# [EXERCISE PROMPT]
Each line containing the string "negative" should be copied out of the entries.

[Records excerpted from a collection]
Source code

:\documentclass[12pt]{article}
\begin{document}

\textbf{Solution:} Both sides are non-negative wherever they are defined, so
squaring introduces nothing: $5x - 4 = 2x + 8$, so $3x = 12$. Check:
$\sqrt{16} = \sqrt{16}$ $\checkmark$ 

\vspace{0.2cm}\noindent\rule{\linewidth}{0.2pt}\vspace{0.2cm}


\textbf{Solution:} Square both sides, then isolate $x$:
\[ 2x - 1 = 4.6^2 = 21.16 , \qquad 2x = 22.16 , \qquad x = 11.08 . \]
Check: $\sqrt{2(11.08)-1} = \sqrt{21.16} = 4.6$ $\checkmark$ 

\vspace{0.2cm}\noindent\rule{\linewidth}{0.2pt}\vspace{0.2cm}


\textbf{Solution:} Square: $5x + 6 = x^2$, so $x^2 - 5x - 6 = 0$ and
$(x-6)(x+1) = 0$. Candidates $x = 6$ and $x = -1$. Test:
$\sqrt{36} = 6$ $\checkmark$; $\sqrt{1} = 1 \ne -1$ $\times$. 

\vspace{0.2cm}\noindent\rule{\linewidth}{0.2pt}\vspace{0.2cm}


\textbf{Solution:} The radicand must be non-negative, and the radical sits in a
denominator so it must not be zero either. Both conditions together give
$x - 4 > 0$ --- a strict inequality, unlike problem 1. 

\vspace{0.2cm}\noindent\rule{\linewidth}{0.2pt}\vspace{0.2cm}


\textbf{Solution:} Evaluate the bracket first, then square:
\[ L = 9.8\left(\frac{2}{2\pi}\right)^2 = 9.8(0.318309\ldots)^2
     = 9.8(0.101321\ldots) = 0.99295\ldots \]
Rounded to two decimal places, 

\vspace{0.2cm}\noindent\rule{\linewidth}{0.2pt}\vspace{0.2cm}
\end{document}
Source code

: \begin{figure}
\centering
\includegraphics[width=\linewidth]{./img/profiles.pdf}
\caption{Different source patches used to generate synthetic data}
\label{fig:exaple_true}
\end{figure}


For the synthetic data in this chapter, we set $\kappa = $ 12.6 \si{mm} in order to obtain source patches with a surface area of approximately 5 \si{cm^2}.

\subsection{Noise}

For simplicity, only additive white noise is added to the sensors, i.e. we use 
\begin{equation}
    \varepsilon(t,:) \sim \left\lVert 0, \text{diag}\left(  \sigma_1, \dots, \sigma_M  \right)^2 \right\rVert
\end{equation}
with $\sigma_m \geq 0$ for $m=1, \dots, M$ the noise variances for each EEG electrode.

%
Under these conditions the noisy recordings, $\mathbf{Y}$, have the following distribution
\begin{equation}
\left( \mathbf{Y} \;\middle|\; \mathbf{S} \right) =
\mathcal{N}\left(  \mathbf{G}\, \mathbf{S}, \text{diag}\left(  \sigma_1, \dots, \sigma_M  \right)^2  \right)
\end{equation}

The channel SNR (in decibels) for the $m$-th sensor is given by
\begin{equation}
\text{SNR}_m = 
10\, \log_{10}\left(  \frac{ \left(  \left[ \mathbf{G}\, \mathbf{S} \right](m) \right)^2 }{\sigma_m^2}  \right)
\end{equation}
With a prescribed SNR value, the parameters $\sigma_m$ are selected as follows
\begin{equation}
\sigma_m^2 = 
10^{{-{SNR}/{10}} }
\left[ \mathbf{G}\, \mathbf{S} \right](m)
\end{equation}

# [SOLUTION FOR THIS TASK]
\textbf{Solution:} Both sides are non-negative wherever they are defined, so
\textbf{Solution:} The radicand must be non-negative, and the radical sits in a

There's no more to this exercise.